=== The input ===
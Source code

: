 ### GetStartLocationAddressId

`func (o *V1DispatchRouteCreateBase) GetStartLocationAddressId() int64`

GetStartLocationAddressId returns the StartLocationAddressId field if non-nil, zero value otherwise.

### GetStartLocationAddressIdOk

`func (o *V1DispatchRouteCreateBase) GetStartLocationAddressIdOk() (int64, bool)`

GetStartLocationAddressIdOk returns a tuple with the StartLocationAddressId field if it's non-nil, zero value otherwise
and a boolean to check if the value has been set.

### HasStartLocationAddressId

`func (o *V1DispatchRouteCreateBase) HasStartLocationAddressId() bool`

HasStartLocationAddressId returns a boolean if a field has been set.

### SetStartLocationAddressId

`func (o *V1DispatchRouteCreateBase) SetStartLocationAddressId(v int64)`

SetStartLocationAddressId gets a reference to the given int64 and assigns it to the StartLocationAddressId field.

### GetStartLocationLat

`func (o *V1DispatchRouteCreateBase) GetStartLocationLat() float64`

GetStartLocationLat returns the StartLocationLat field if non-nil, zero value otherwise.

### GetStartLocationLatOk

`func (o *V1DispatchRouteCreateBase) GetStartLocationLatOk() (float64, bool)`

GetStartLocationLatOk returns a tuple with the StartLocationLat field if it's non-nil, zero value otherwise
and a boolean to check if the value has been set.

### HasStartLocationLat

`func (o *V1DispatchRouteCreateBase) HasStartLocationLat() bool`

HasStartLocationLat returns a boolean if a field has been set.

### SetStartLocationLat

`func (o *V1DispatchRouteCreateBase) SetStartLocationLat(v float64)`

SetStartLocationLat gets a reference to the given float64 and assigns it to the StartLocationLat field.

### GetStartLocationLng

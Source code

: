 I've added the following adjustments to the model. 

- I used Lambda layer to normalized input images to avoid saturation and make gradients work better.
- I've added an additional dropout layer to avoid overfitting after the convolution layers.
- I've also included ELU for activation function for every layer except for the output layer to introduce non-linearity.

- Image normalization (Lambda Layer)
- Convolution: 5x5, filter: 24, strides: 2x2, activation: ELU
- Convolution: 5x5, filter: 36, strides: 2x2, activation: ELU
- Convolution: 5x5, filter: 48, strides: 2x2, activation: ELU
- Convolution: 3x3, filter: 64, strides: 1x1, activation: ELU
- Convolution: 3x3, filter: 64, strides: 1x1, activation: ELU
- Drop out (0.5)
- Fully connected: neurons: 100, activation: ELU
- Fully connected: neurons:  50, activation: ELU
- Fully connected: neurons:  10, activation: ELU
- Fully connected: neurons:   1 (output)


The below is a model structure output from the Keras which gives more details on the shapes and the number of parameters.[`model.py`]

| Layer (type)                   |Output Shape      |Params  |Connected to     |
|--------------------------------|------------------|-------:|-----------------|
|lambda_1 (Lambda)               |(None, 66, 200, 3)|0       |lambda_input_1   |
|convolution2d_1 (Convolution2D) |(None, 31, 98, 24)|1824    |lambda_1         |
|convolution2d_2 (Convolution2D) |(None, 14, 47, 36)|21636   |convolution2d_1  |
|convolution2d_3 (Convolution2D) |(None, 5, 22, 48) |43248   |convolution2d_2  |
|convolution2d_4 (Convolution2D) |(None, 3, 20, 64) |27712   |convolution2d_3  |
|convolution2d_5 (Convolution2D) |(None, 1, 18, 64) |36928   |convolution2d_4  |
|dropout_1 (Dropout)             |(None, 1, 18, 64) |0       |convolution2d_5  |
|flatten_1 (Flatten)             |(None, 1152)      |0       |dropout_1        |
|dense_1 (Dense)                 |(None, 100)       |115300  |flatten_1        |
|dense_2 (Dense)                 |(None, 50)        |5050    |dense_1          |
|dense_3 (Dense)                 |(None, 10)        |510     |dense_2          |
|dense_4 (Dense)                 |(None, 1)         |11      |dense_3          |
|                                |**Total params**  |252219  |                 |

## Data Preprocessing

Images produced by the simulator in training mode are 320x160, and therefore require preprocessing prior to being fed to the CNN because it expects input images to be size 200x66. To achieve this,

=== Activity ===
Please set down all the data word for word.

=== Finished task ===
Source code

: ### GetStartLocationAddressId

`func (o *V1DispatchRouteCreateBase) GetStartLocationAddressId() int64`

GetStartLocationAddressId returns the StartLocationAddressId field if non-nil, zero value otherwise.

### GetStartLocationAddressIdOk

`func (o *V1DispatchRouteCreateBase) GetStartLocationAddressIdOk() (int64, bool)`

GetStartLocationAddressIdOk returns a tuple with the StartLocationAddressId field if it's non-nil, zero value otherwise
and a boolean to check if the value has been set.

### HasStartLocationAddressId

`func (o *V1DispatchRouteCreateBase) HasStartLocationAddressId() bool`

HasStartLocationAddressId returns a boolean if a field has been set.

### SetStartLocationAddressId

`func (o *V1DispatchRouteCreateBase) SetStartLocationAddressId(v int64)`

SetStartLocationAddressId gets a reference to the given int64 and assigns it to the StartLocationAddressId field.

### GetStartLocationLat

`func (o *V1DispatchRouteCreateBase) GetStartLocationLat() float64`

GetStartLocationLat returns the StartLocationLat field if non-nil, zero value otherwise.

### GetStartLocationLatOk

`func (o *V1DispatchRouteCreateBase) GetStartLocationLatOk() (float64, bool)`

GetStartLocationLatOk returns a tuple with the StartLocationLat field if it's non-nil, zero value otherwise
and a boolean to check if the value has been set.

### HasStartLocationLat

`func (o *V1DispatchRouteCreateBase) HasStartLocationLat() bool`

HasStartLocationLat returns a boolean if a field has been set.

### SetStartLocationLat

`func (o *V1DispatchRouteCreateBase) SetStartLocationLat(v float64)`

SetStartLocationLat gets a reference to the given float64 and assigns it to the StartLocationLat field.

### GetStartLocationLng

Source code

: I've added the following adjustments to the model. 

- I used Lambda layer to normalized input images to avoid saturation and make gradients work better.
- I've added an additional dropout layer to avoid overfitting after the convolution layers.
- I've also included ELU for activation function for every layer except for the output layer to introduce non-linearity.

- Image normalization (Lambda Layer)
- Convolution: 5x5, filter: 24, strides: 2x2, activation: ELU
- Convolution: 5x5, filter: 36, strides: 2x2, activation: ELU
- Convolution: 5x5, filter: 48, strides: 2x2, activation: ELU
- Convolution: 3x3, filter: 64, strides: 1x1, activation: ELU
- Convolution: 3x3, filter: 64, strides: 1x1, activation: ELU
- Drop out (0.5)
- Fully connected: neurons: 100, activation: ELU
- Fully connected: neurons:  50, activation: ELU
- Fully connected: neurons:  10, activation: ELU
- Fully connected: neurons:   1 (output)


The below is a model structure output from the Keras which gives more details on the shapes and the number of parameters.[`model.py`]

| Layer (type)                   |Output Shape      |Params  |Connected to     |
|--------------------------------|------------------|-------:|-----------------|
|lambda_1 (Lambda)               |(None, 66, 200, 3)|0       |lambda_input_1   |
|convolution2d_1 (Convolution2D) |(None, 31, 98, 24)|1824    |lambda_1         |
|convolution2d_2 (Convolution2D) |(None, 14, 47, 36)|21636   |convolution2d_1  |
|convolution2d_3 (Convolution2D) |(None, 5, 22, 48) |43248   |convolution2d_2  |
|convolution2d_4 (Convolution2D) |(None, 3, 20, 64) |27712   |convolution2d_3  |
|convolution2d_5 (Convolution2D) |(None, 1, 18, 64) |36928   |convolution2d_4  |
|dropout_1 (Dropout)             |(None, 1, 18, 64) |0       |convolution2d_5  |
|flatten_1 (Flatten)             |(None, 1152)      |0       |dropout_1        |
|dense_1 (Dense)                 |(None, 100)       |115300  |flatten_1        |
|dense_2 (Dense)                 |(None, 50)        |5050    |dense_1          |
|dense_3 (Dense)                 |(None, 10)        |510     |dense_2          |
|dense_4 (Dense)                 |(None, 1)         |11      |dense_3          |
|                                |**Total params**  |252219  |                 |

## Data Preprocessing

Images produced by the simulator in training mode are 320x160, and therefore require preprocessing prior to being fed to the CNN because it expects input images to be size 200x66. To achieve this,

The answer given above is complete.